Pouvez-vous évoquer en quelques mots les curés qui se sont succédé à Saint-Nicolas du Chardonnet depuis que monseigneur Ducaud-Bourget a remis cette église entre les mains de la Fraternité Saint-Pie X ?
À sa mort en 1984, Mgr Ducaud-Bourget a effectivement fait appel à l’œuvre de Mgr Lefebvre pour le remplacer. Il avait déjà reçu le concours apprécié des abbés Michel Simoulin et Philippe Laguérie. Ce dernier devint le prieur des lieux pendant treize années où les cloches sonnaient à toutes volées. Mgr Ducaud-Bourget refusait le titre de curé car il considérait que, n’ayant pas reçu juridiction pour cette tâche, il orchestrait plutôt un sauvetage des âmes déconsidérées. L’abbé Laguérie (1984-1997) était un orateur né qui savait ragaillardir les ardeurs. À sa suite, l’abbé Christian Bouchacourt (1997-2003) avait le don de toucher les cœurs et de faire renaître l’espérance dans les familles. L’abbé Xavier Beauvais (2003-2014) avait indéniablement un talent d’organisateur et ses prêches, d’une grande tenue, ont su résonner pour quantité de militants parfois déboussolés. Dernièrement, l’abbé Patrick de La Rocque (depuis 2014) a désiré réveiller la jeunesse, en l’invitant à épouser de nobles causes qui lui évitent le repli, en l’invitant à la charité pour les Chrétientés d’Orient persécutées. Tous ces prêtres, avec la collaboration de dizaines de confrères, ont fait de ce qui était au départ une bouffée d’oxygène un véritable poumon traditionnel au cœur de la capitale.
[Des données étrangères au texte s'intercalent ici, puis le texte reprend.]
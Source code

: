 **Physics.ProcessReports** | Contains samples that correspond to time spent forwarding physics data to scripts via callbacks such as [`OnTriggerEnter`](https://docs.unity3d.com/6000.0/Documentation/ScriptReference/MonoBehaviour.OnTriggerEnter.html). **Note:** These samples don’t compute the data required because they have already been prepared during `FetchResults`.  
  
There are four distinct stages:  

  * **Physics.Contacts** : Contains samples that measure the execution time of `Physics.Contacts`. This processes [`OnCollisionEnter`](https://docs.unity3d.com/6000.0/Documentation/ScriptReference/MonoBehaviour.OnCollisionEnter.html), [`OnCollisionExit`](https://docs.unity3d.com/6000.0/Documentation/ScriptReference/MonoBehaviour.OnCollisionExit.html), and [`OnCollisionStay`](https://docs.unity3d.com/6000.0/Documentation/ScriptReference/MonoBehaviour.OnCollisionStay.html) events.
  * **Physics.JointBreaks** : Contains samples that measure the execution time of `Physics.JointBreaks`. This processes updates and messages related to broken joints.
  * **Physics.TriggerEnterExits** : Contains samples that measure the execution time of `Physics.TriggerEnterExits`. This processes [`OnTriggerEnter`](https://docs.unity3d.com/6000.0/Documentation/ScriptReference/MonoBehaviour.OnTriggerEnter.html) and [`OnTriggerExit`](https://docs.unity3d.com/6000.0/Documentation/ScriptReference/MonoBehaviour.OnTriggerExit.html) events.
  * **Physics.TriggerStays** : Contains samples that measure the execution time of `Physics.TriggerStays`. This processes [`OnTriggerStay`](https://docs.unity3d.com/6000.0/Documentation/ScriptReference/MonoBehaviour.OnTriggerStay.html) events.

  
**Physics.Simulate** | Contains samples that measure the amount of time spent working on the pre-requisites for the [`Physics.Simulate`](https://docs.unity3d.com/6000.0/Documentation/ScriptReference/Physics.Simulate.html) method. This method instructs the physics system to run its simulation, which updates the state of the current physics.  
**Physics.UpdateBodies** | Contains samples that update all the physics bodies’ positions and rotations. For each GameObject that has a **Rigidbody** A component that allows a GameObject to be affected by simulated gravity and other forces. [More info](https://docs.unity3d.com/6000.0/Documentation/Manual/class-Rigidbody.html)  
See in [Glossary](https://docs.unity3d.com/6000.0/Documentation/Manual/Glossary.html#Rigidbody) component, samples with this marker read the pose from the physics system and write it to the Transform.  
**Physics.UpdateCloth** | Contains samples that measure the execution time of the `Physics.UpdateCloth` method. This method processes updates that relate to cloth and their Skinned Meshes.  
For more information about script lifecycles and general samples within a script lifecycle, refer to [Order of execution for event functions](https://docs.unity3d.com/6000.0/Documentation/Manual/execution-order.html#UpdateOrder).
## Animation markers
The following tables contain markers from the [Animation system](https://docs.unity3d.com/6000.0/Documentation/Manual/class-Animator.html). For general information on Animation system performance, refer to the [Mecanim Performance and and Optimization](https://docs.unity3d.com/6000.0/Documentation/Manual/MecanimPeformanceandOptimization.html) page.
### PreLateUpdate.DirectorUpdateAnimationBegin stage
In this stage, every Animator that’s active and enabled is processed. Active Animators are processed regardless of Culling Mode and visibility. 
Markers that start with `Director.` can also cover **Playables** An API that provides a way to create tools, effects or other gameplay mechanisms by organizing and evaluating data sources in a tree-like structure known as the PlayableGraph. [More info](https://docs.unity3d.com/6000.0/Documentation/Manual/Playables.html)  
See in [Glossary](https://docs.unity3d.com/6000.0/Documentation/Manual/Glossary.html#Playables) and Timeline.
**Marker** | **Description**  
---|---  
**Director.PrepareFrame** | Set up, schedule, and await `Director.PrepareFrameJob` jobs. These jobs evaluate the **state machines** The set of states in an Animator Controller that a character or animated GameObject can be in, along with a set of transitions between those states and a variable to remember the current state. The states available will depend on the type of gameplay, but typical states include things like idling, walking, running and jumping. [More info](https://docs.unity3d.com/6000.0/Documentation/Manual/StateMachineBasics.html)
Les hommes passent et l’œuvre se perpétue, rythmée par la vie des sacrements tandis que la grâce du Christ y est redistribuée quotidiennement.
Comment voyez-vous l’avenir de cette église, après 40 ans de témoignage traditionnel ?
L’avenir de cette église au cœur de la France est déjà tracé, c’est celui que lui avait donné Adrien Bourdoise : le cœur d’une mission vouée à rayonner. C’est le même objectif que Mgr Lefebvre espérait pour ses prêtres qui desservent l’église aujourd’hui : devenir des propagateurs d’un véritable zèle sanctificateur. Saint-Nicolas a fait des émules, directes ou indirectes – Notre-Dame-de-Consolation est sa plus jeune sœur – et la messe grégorienne retrouve doucement mais sûrement sa place sur les autels. Sans doute, le danger serait-il de devenir une citadelle assiégée. Le but est d’en faire une véritable matrice, porteuse des exemples aguerris du passé. En formant et en sanctifiant les âmes, Saint-Nicolas du Chardonnet doit pouvoir présenter une nouvelle génération de fidèles apôtres rayonnant avec habileté et charité.